El indiscreto encanto del canalla

La estupidez humana es eterna, decía Einstein; es el fracaso de la voluntad y de la inteligencia para escapar a su propia dinámica de extinción, pero cuando la estupidez se combina con la ignorancia aparece la figura del canalla, ese hombre ruin y despreciable que dibuja el mundo con grotescos rasgos de obediencia y aceptación, e irrumpe sin permiso e invitación en nuestras vidas, acallando verdades y empujándonos para actuar conforme a quijotescas razones devaluadas por el peso de la historia.

Fracasado, como toda su estirpe, el canalla se refugia en la fantasía popular y se lanza a lo prohibido sin luchar contra nada; de ahí su embrujo, pues de ese modo nunca se arriesga a perder una batalla; siempre sale victorioso en su afronta contra lo irreal y lo imaginado sin percatarse de que tal fantasía nace de la tragedia de una vida sin horizontes ni significado, germina en la conciencia de la eterna derrota y en un concepto de felicidad reducido a la simple carencia de angustias y temores; por eso, la estupidez humana que le mantiene vigente se despliega por todos los ángulos de la existencia sin llegar a ser ridiculizada.

El canalla piensa que el destino de la humanidad le pertenece, y estando en paz consigo mismo vuelve una y otra vez sobre sus pasos, reeditando sus locuras y convencido de que su esfuerzo vale la pena. De ese modo se nos presenta como instrumento de los Dioses para salvar la promesa del futuro, pero la irracional lucidez de la conciencia que define al canalla, lo convierte también en un hombre absurdo e inhabilitado para valorar su propia existencia, obligándole a replegarse en necios y destartalados argumentos para luego deleitarse en la placidez de su desdicha.

El canalla se aparece en cualquier esquina cabalgando sobre la miseria, a la que alimenta con ilusorios gozos y convierte en esclava de sus propias utopías, pero en el fondo solamente se percibe el vacío de una soledad rota por el barullo de los perros que ladran a su paso y le acompañan en una suerte infinita de despropósitos. Cabalga dejando a su paso las cicatrices del odio, la injusticia y la exclusión, pero no por ello es villano; no hay atisbo de malevolencia o perversidad en sus actos, puesto que dicha y tragedia se amalgaman por la incapacidad deliberativa para distinguir entre la maldad ajena y la majadería propia.
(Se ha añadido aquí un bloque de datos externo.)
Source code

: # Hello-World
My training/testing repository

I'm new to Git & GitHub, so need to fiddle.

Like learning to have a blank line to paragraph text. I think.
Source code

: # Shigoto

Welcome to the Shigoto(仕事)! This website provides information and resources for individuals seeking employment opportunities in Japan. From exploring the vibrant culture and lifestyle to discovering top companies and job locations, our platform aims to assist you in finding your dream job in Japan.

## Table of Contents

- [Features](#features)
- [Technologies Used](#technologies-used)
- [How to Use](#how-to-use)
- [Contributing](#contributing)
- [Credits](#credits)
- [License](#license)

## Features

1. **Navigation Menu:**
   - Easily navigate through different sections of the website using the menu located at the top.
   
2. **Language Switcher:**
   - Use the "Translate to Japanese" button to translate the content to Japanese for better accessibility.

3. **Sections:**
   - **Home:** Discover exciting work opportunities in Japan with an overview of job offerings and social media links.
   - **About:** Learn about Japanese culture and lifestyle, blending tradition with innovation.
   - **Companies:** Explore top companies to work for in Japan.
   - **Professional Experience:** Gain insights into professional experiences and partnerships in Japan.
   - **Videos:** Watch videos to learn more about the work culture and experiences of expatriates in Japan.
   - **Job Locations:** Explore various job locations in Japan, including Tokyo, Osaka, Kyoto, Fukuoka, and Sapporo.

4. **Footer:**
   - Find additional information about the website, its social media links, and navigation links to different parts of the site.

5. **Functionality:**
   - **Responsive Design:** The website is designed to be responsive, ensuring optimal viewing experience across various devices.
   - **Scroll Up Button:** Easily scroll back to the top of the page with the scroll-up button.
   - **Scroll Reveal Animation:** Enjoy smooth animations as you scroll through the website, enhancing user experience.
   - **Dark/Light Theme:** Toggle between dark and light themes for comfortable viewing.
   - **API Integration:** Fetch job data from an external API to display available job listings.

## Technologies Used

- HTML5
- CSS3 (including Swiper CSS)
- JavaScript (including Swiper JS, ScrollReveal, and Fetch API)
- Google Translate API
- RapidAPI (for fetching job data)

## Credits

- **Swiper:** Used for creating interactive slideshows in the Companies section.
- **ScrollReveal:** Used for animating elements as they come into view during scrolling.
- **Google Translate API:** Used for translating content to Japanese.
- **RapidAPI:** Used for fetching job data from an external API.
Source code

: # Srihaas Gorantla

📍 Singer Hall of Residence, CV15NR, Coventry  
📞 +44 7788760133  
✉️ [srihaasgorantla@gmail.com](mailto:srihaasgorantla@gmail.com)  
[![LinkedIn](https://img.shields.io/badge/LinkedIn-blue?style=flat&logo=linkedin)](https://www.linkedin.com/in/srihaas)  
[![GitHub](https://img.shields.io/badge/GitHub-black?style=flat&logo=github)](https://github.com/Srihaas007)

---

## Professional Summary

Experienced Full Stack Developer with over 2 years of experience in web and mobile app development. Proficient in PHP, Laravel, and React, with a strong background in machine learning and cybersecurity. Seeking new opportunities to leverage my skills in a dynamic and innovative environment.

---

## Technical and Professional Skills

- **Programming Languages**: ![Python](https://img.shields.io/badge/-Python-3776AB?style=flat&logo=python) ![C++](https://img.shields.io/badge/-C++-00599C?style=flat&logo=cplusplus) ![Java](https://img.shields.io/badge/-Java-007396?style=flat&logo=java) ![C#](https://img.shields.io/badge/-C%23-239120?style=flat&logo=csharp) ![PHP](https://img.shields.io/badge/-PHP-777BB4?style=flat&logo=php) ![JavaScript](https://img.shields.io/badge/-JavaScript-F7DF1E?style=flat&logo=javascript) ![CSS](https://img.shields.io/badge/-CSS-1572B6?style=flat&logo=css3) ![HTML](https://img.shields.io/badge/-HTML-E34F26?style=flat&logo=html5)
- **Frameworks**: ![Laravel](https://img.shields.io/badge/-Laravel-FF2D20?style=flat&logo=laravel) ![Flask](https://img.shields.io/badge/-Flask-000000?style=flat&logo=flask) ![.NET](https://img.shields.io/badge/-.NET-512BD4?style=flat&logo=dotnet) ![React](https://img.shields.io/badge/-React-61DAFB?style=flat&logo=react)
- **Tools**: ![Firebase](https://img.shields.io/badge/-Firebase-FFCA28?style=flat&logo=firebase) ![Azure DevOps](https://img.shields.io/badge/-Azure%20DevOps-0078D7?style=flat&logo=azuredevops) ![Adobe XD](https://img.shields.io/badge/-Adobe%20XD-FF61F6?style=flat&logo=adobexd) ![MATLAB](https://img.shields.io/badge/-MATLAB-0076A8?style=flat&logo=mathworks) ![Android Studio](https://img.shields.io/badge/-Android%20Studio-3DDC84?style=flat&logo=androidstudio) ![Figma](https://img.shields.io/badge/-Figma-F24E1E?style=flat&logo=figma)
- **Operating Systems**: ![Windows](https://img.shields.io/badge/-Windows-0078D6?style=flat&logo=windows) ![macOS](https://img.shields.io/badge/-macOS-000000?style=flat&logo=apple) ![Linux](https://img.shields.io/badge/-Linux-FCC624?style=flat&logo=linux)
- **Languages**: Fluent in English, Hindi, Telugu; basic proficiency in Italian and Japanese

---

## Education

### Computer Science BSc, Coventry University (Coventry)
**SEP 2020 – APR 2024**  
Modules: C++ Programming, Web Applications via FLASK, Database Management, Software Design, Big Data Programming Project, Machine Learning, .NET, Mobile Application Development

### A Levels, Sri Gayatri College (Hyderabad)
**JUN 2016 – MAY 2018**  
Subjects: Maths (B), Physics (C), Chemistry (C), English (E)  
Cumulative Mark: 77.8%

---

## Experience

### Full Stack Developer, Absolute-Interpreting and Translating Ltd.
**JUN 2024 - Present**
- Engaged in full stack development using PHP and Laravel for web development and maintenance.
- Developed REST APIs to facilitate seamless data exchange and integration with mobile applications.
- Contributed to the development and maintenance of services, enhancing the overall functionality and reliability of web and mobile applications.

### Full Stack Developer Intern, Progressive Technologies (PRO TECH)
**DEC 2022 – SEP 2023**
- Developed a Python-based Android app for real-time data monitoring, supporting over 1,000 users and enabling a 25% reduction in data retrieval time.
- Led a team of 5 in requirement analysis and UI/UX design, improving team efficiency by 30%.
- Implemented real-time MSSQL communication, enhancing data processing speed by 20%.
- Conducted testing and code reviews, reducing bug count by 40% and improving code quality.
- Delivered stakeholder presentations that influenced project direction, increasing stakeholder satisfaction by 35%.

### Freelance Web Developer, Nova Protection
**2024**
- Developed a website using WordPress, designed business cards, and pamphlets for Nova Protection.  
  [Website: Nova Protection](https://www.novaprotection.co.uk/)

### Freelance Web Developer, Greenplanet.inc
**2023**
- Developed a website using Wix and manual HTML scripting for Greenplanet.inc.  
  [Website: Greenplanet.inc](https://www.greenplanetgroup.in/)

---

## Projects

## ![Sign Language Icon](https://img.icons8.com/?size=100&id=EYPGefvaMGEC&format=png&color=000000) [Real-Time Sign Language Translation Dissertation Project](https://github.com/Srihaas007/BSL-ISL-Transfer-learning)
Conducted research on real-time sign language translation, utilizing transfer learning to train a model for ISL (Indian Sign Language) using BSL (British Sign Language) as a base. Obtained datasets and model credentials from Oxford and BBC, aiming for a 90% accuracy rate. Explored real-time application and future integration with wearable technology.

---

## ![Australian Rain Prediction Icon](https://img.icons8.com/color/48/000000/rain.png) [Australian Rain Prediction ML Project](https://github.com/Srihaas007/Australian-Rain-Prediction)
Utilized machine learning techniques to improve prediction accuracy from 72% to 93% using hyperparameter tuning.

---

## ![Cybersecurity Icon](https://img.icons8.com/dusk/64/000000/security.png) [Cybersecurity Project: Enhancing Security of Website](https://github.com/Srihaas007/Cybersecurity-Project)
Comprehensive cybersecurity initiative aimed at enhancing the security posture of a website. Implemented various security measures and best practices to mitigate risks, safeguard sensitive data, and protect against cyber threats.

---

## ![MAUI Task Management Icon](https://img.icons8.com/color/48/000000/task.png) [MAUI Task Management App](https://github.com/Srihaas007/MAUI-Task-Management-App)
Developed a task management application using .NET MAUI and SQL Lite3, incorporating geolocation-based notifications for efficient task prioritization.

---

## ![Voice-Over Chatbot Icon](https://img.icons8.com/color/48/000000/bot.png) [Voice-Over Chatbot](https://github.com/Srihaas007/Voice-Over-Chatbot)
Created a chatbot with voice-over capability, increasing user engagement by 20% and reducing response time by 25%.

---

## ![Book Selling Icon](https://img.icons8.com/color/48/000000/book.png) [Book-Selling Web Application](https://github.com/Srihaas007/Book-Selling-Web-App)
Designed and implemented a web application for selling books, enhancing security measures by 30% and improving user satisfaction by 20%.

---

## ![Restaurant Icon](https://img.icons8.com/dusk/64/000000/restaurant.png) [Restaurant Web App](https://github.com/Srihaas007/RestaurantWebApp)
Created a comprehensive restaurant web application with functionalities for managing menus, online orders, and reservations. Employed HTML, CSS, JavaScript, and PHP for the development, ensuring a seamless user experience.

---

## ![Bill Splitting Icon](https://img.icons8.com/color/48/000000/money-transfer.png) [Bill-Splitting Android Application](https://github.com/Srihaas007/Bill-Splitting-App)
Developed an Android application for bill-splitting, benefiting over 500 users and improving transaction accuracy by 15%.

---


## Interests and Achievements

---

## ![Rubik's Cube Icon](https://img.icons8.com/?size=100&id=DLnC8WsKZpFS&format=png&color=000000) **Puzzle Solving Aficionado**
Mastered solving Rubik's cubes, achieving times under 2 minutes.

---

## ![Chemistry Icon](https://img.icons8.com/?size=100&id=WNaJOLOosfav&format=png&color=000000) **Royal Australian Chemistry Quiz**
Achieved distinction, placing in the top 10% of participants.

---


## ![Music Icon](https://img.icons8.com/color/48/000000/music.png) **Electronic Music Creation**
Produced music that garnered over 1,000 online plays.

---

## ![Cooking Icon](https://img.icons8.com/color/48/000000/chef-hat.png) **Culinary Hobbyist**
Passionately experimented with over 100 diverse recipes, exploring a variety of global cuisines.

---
La palabra incisiva es su roca; y sus edulcoradas ideas, traidoras arenas movedizas hábilmente dispuestas para atraer por igual, tanto la inocencia de quienes nada tienen, como la desmedida ambición del poderoso. Por eso, al concebir el mundo en blanco y negro sin la riqueza que otorga la escala de grises, el canalla niega una realidad y termina siendo víctima de sus irracionales pasiones.

Su genialidad radica en la capacidad para suscitar visiones opuestas; es la personalización del sacrificio al que le quieren conducir los enemigos que sólo habitan en su imaginación, pero a la vez es el consignatario de las más disímiles manifestaciones de arrogancia e imbecilidad.

Así, el canalla tiene su encanto; es una especie de Quijote idealista enredado en sus propios pensamientos e imaginaciones, que no se conforma con un Sancho de “muy poca sal en la mollera” para que le acompañe en sus aventuras, sino que los quiere a todos; Sanchos de cortejo, glotones y cobardes, esperanzados por la recompensa ofrecida a cambio de lealtad con sus astutas maniobras; Sanchos socarrones, deseosos de pisar las arenas del peligro aun a sabiendas de que se inmolarán con él.

Ay canalla, qué fuera de ti sin los Sanchos que te cortejan, pero mientras existan, volverse loco quizás sea la mejor forma de responder a tus embestidas.